While no-one would begrudge a talented comic getting some TV acting work - apart from most other comics, who begrudge anyone getting anything - there's always a worry that we'll lose them from the stage along the way. So it's good to see Kerry Godliman treading the boards again, after a busy few years in Derek, Carters Get Rich, and this year's new ITV sitcom Bad Move, among other things.
She's at London's Soho Theatre this week, then touring the UK, with the show Stick or Twist. "It's loosely about deciding whether to move out of the city and totally change my life, or stick with what I know," she says. "It echoes a lot of the themes in Bad Move, the Jack Dee sitcom on ITV... which is a total coincidence."
Time to look at her good, bad and weird career moves.
My first gig was at a pub called The Tut, on Upper Street in Islington and it was the showcase for a stand-up comedy course I'd done at the City Lit. The audience was entirely made up of friends of the acts.
Favourite show, ever?
Gigs at Always Be Comedy in Kennington always make you feel like a comedy god. That audience is just the most attentive and up-for-it I've ever come across. Its lovely, but, gives you a very distorted sense of comedic worth in relation to the rest of the circuit and reality.
I don't remember a specific one; I've probably blocked it out. But there have been plenty of tough gigs. The worst are the ones where people start talking to each other. No hostility, just complete indifference.
The weirdest live experience?
The open mic circuit is pretty weird. There's a general 'support group' vibe to that scene.
What's your best insider travel tip, for gigging comics?
Set off early enough. Traffic apps tell lies.
And comedy tips generally?
There are no short cuts, just graft. Keep writing, gigging... that's it. You cross a line when you don't feel as inexperienced any more. I remember lying that I'd done more gigs than I had to get stage time early on, and then I'd done enough to not need to lie anymore.
The most memorable review, heckle or post-gig reaction?

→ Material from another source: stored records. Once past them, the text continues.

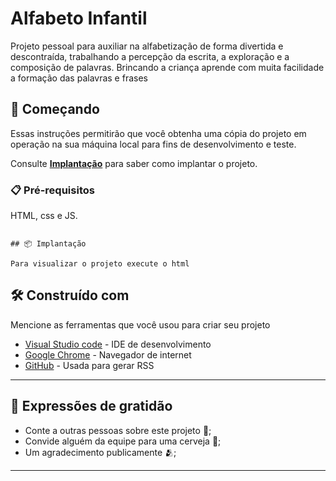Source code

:# Alfabeto Infantil

Projeto pessoal para auxiliar na alfabetização de forma divertida e descontraída, trabalhando a percepção da escrita, a exploração e a composição de palavras. Brincando a criança aprende com muita facilidade a formação das palavras e frases

## 🚀 Começando

Essas instruções permitirão que você obtenha uma cópia do projeto em operação na sua máquina local para fins de desenvolvimento e teste.

Consulte **[Implantação]([#-implanta%C3%A7%C3%A3o](https://github.com/JuniorMelo1987/AlfabetoInfantilJavaScript))** para saber como implantar o projeto.

### 📋 Pré-requisitos

HTML, css e JS.
```

## 📦 Implantação

Para visualizar o projeto execute o html 
```

## 🛠️ Construído com

Mencione as ferramentas que você usou para criar seu projeto

* [Visual Studio code](https://code.visualstudio.com/) - IDE de desenvolvimento
* [Google Chrome](https://www.google.com/intl/pt-BR/chrome/) - Navegador de internet
* [GitHub](https://github.com/JuniorMelo1987/AlfabetoInfantilJavaScript) - Usada para gerar RSS
---
## 🎁 Expressões de gratidão

* Conte a outras pessoas sobre este projeto 📢;
* Convide alguém da equipe para uma cerveja 🍺;
* Um agradecimento publicamente 🫂;


---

Edinburgh reviews are tough. There's a culture of four stars-plus or nothing [being good enough]. I remember when I did my first hour most of my reviews were three stars and I couldn't use them for my poster. Towards the end of the festival someone told me they'd seen a four-star review for my show somewhere and I was so excited, only to discover they'd made a mistake. Oh, the lows of that bloody festival.
How do you feel about where your career is at, right now?
I'm very lucky to get to do stand-up and acting. I love to do both. Stand-up gives you a chance to say what you want, but it can get lonely. Acting gives you the chance to work with a team and tell stories from a different perspective.